- Work instruction -
Whenever "https" appears in a line, please copy that line from the data.

- Data supplied -

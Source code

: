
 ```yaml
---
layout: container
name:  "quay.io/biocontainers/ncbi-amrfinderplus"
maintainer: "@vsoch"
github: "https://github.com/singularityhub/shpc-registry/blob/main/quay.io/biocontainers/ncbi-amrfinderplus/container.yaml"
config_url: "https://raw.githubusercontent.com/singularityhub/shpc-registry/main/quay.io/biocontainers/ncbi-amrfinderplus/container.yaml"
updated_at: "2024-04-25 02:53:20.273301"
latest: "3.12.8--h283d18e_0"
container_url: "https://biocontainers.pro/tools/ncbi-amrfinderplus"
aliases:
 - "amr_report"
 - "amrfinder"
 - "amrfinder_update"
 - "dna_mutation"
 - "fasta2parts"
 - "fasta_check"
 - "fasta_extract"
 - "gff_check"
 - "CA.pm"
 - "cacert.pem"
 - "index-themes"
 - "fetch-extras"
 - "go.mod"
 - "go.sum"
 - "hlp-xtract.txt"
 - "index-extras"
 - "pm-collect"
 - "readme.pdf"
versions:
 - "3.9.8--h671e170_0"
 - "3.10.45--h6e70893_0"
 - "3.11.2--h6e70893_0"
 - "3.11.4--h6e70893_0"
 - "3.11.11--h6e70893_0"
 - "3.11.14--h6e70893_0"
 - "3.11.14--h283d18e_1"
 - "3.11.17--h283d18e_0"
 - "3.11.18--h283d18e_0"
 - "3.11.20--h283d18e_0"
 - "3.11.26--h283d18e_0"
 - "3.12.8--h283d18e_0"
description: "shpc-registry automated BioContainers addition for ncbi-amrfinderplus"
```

- Answer area -
github: "https://github.com/singularityhub/shpc-registry/blob/main/quay.io/biocontainers/ncbi-amrfinderplus/container.yaml"
config_url: "https://raw.githubusercontent.com/singularityhub/shpc-registry/main/quay.io/biocontainers/ncbi-amrfinderplus/container.yaml"
container_url: "https://biocontainers.pro/tools/ncbi-amrfinderplus"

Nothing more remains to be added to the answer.